Il problema allora, penso, arriva proprio dal contesto, da questo ambiente così globalizzato in cui l’antico “mito” del vino è divenuto merce fruttuosa di scambio in un luogo, il mercato, che sta diventando sempre più parte integrante del sistema/impresa tanto da esserne la variabile più importante, il protagonista. Le relazioni assumono carattere solo commerciale, la comunicazione, in barba a tutti i suoi assiomi, è incompleta e diventata sinonimo di promozione ed informazione appunto.
Gli sforzi sempre più concentrati sulla costruzione di una immagine psichedelica che faccia presa sull’immaginario proiettandosi, però, più verso il futuro che restando ancorata al momento presente: è quello che si vorrebbe essere e non ciò che si è. Ma ricordiamoci che il consumatore muove le proprie scelte quando ha riscontro nella realtà di ciò che gli viene propinato.
L’ago della bilancia è tornato ad una visione tattica finalizzata alla massimizzazione dei guadagni impoverendo il vino del suo significato più profondo di convivium che unisce le persone come esseri umani prima di tutto, e privando il consumatore del piacere principale che è quello di soddisfare ancor prima la sua sfera “emozionale” che non quella “razionale”. Grande attenzione muove il management nello scegliere gli strumenti di marketing più funzionali all'”idea del prodotto vino” non ultimo il contatto diretto con i consumatori in azienda, ed è qui che la comunicazione dovrebbe essere protagonista ma manca di significato, non esiste o è affidata a poca competenza.
Non è la storia della famiglia, o il racconto del metodo o del territorio – a volte sconosciuto – ciò che colpisce l’immaginario del visitatore o almeno non è solo questo. E’ il modo in cui si trasmette un messaggio, l’immagine, la mission ; non solo attraverso il linguaggio, la bella forma ma soprattutto attraverso l’uso e lo sviluppo degli addetti della intelligenza emotiva. Bisogna allargare la percezione che le aziende hanno di loro stesse: non più semplici realtà produttive ma vere e proprie attività di servizio. Non producono o vendono solo vino perché il vino non è mai stato solo un prodotto della terra; è venuto a noi dalla notte dei tempi ad alleviare anime afflitte, a guarire ferite, ad allietare come cornice ideale e gradita i momenti belli.

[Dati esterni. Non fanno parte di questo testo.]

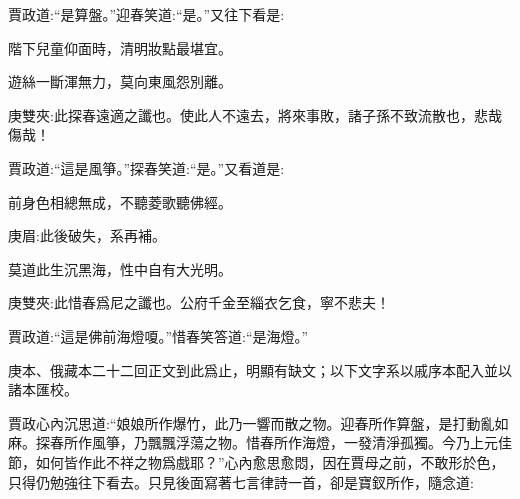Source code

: \begin{parag}
    賈政道:“是算盤。”迎春笑道:“是。”又往下看是:
\end{parag}


\begin{poem}
    \begin{pl}階下兒童仰面時，清明妝點最堪宜。\end{pl}

    \begin{pl}遊絲一斷渾無力，莫向東風怨別離。\end{pl}
    \begin{note}庚雙夾:此探春遠適之讖也。使此人不遠去，將來事敗，諸子孫不致流散也，悲哉傷哉！\end{note}
\end{poem}


\begin{parag}
    賈政道:“這是風箏。”探春笑道:“是。”又看道是:
\end{parag}


\begin{poem}
    \begin{pl}前身色相總無成，不聽菱歌聽佛經。\end{pl}
    \begin{note}庚眉:此後破失，系再補。\end{note}

    \begin{pl}莫道此生沉黑海，性中自有大光明。\end{pl}
    \begin{note}庚雙夾:此惜春爲尼之讖也。公府千金至緇衣乞食，寧不悲夫！ \end{note}
\end{poem}


\begin{parag}
    賈政道:“這是佛前海燈嗄。”惜春笑答道:“是海燈。”
\end{parag}


\begin{note}
    庚本、俄藏本二十二回正文到此爲止，明顯有缺文；以下文字系以戚序本配入並以諸本匯校。
\end{note}


\begin{parag}
    賈政心內沉思道:“娘娘所作爆竹，此乃一響而散之物。迎春所作算盤，是打動亂如麻。探春所作風箏，乃飄飄浮蕩之物。惜春所作海燈，一發清淨孤獨。今乃上元佳節，如何皆作此不祥之物爲戲耶？”心內愈思愈悶，因在賈母之前，不敢形於色，只得仍勉強往下看去。只見後面寫著七言律詩一首，卻是寶釵所作，隨念道:
\end{parag}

E’ connaturato all’uomo e alla soddisfazione del suo piacere. In una visione sistemica in cui l’obiettivo è la differenziazione e il vantaggio competitivo la base da cui partire non può che essere la costruzione di una relazione e lo sviluppo di interazioni e questo passa attraverso la comunicazione da intendere come momento circolare, come predisposizione della mente e dell’animo ad uno scambio…prima di tutto tra esseri umani e poi tra soggetti commerciali.